Statistical Question
June 16, 2007 7:19 PM
Subscribe
(1) When doing an inter-rater reliability study, does Rater A always have to be paired with Rater B, and Rater C with Rater D, etc? Or can Rater A be paired with Rater B sometimes and Rater C other times?
(2) When trying to determine the appropriate sample size for this kind of study, is the N based on the total number of subjects rated, or on the number of subjects each pair of raters rates?
This is required for determining the number of subjects to rated in a study that is currently being designed.
posted by kenberkun to science & nature (2 comments total)
However, there is a huge caveat here-- I can't really give good direct advice here because I do not know enough about the ratings you are comparing and the precise method you are using to generate your inter-rater reliability measure.
When people think about statistics, they tend to think very hard and carefully about the math involved in the test that they are doing. Unfortunately, this is a good way to miss the big picture. Performing a statistical test is like asking a very precise question, subject to a large number of agreed-upon assumptions. To make sense of the answer, you need to make sure that you are asking the exact question you think you are asking, and that the underlying assumptions of your question are for the most part valid. Also, when you get your answer, you need to understand how it relates to the broad distribution of all possible answers that may have also been given to understand its significance.
It may be that the exact test you are trying to use has as an assumption that all of the inter-rater pair difference scores are independent. If your statistical test does not consider this, you may be (probably slightly, but more so if you have fewer pairs) violating the underlying assumptions of the test. Maybe another test that explicitly allows you to pair the same rater against multiple other raters, and accounts for this repetition, would be better.

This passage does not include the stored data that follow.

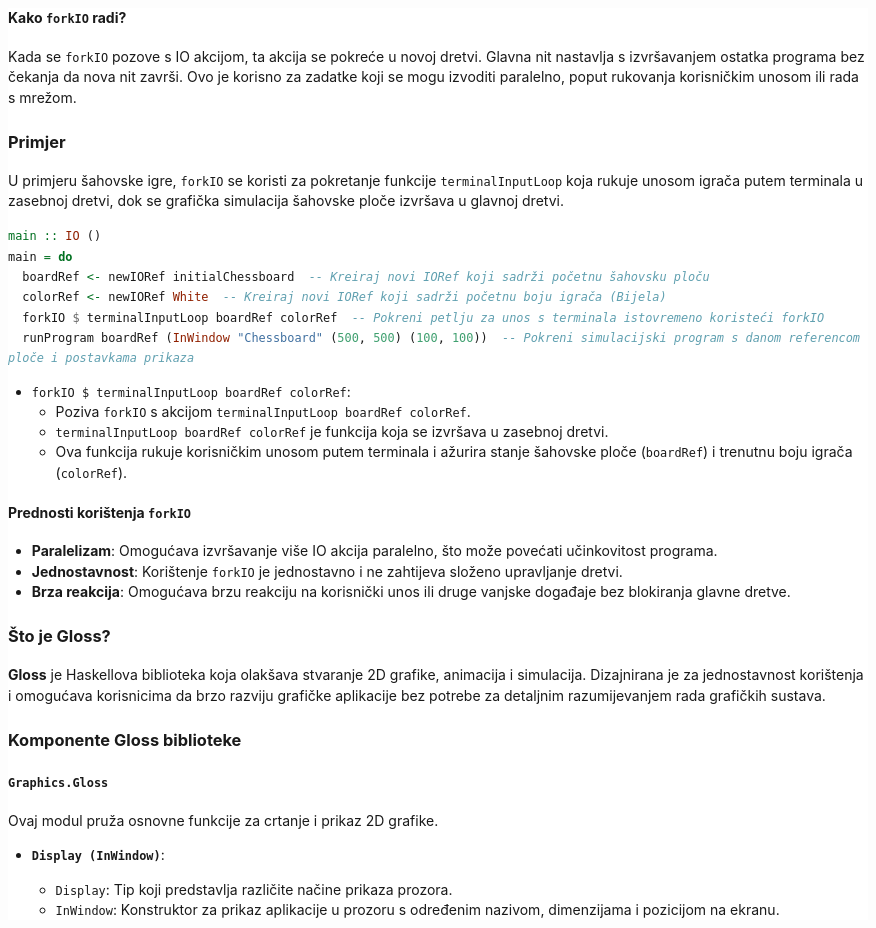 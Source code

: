#### Kako `forkIO` radi?

Kada se `forkIO` pozove s IO akcijom, ta akcija se pokreće u novoj dretvi. Glavna nit nastavlja s izvršavanjem ostatka programa bez čekanja da nova nit završi. Ovo je korisno za zadatke koji se mogu izvoditi paralelno, poput rukovanja korisničkim unosom ili rada s mrežom.

### Primjer

U primjeru šahovske igre, `forkIO` se koristi za pokretanje funkcije `terminalInputLoop` koja rukuje unosom igrača putem terminala u zasebnoj dretvi, dok se grafička simulacija šahovske ploče izvršava u glavnoj dretvi.

```haskell
main :: IO ()
main = do
  boardRef <- newIORef initialChessboard  -- Kreiraj novi IORef koji sadrži početnu šahovsku ploču
  colorRef <- newIORef White  -- Kreiraj novi IORef koji sadrži početnu boju igrača (Bijela)
  forkIO $ terminalInputLoop boardRef colorRef  -- Pokreni petlju za unos s terminala istovremeno koristeći forkIO
  runProgram boardRef (InWindow "Chessboard" (500, 500) (100, 100))  -- Pokreni simulacijski program s danom referencom ploče i postavkama prikaza
```

- `forkIO $ terminalInputLoop boardRef colorRef`:
  - Poziva `forkIO` s akcijom `terminalInputLoop boardRef colorRef`.
  - `terminalInputLoop boardRef colorRef` je funkcija koja se izvršava u zasebnoj dretvi.
  - Ova funkcija rukuje korisničkim unosom putem terminala i ažurira stanje šahovske ploče (`boardRef`) i trenutnu boju igrača (`colorRef`).

#### Prednosti korištenja `forkIO`

- **Paralelizam**: Omogućava izvršavanje više IO akcija paralelno, što može povećati učinkovitost programa.
- **Jednostavnost**: Korištenje `forkIO` je jednostavno i ne zahtijeva složeno upravljanje dretvi.
- **Brza reakcija**: Omogućava brzu reakciju na korisnički unos ili druge vanjske događaje bez blokiranja glavne dretve.

### Što je Gloss?

**Gloss** je Haskellova biblioteka koja olakšava stvaranje 2D grafike, animacija i simulacija. Dizajnirana je za jednostavnost korištenja i omogućava korisnicima da brzo razviju grafičke aplikacije bez potrebe za detaljnim razumijevanjem rada grafičkih sustava.

### Komponente Gloss biblioteke

#### `Graphics.Gloss`

Ovaj modul pruža osnovne funkcije za crtanje i prikaz 2D grafike.

- **`Display (InWindow)`**:

  - `Display`: Tip koji predstavlja različite načine prikaza prozora.
  - `InWindow`: Konstruktor za prikaz aplikacije u prozoru s određenim nazivom, dimenzijama i pozicijom na ekranu.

Just as an example, say you have four people grade the same 5 things apiece. You can compare the discrepancies of scores between A-B, A-C, A-D, B-C, B-D, and C-D, and have six measures.
Or, you could do the same thing with twelve people grading 5 things apiece. Your pairs would be A-B, C-D, E-F, G-H, I-J, and K-L, yielding six measures.
Both experiments apparently give six measurements. You have saved a lot of work in the first case, but the problem is that the first test uses the same rater more than once. If rater A gives horrible ratings, he will throw off half of the measurements in the first case, but only 1/6 measurements in the second case.
I hope this is a little helpful, and again, I can only give advice of limited usefulness without knowing more. Any more hints you can give?
posted by Maxwell_Smart at 8:50 PM on June 16, 2007